### Activity
Lines from the records below that contain the word "assets" are to be copied out.
* * * * * * * * *
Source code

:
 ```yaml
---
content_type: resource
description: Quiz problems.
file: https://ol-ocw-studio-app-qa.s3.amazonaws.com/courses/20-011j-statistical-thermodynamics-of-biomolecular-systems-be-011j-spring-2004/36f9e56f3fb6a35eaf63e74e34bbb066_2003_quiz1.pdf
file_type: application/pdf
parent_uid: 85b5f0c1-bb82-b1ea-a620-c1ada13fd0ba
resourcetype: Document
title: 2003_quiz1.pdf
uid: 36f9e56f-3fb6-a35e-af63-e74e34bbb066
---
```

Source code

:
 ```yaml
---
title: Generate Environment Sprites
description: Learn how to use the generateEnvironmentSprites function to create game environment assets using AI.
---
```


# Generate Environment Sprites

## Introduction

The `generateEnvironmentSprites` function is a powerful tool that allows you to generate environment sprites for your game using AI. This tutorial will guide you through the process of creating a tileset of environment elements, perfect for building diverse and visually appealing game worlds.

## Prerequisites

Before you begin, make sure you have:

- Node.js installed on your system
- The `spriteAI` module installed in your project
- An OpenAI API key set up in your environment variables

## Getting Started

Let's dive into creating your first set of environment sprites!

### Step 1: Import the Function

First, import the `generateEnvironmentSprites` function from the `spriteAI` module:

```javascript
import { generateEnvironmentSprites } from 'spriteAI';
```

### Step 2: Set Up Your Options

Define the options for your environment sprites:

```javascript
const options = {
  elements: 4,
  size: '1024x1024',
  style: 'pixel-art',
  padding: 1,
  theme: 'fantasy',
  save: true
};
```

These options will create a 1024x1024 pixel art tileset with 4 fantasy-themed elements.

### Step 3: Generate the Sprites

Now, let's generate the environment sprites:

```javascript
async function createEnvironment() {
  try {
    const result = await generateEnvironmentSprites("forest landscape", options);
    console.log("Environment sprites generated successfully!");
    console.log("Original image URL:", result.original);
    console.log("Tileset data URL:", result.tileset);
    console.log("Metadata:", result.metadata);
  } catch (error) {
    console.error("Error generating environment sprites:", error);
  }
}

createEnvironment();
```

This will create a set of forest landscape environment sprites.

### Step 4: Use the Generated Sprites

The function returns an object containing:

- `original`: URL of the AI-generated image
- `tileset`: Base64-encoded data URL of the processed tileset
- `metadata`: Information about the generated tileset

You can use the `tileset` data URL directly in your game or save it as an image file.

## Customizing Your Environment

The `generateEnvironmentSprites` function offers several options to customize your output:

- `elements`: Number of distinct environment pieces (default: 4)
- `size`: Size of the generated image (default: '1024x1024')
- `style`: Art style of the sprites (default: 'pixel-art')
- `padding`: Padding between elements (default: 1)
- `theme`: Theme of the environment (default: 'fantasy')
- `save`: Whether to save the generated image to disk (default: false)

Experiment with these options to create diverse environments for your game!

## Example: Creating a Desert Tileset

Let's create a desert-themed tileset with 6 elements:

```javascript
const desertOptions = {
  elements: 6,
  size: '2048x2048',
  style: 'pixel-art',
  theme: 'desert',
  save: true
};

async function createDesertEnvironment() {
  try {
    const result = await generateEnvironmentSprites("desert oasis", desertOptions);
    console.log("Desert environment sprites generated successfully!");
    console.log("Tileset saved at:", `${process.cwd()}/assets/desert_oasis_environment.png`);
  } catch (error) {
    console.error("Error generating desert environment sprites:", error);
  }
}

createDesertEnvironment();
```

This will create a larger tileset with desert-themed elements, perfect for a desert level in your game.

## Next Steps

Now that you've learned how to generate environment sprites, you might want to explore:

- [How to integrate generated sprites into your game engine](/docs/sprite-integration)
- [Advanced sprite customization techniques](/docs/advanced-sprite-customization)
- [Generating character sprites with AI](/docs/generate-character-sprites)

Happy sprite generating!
* * * * * * * * *
### Written response
description: Learn how to use the generateEnvironmentSprites function to create game environment assets using AI.
    console.log("Tileset saved at:", `${process.cwd()}/assets/desert_oasis_environment.png`);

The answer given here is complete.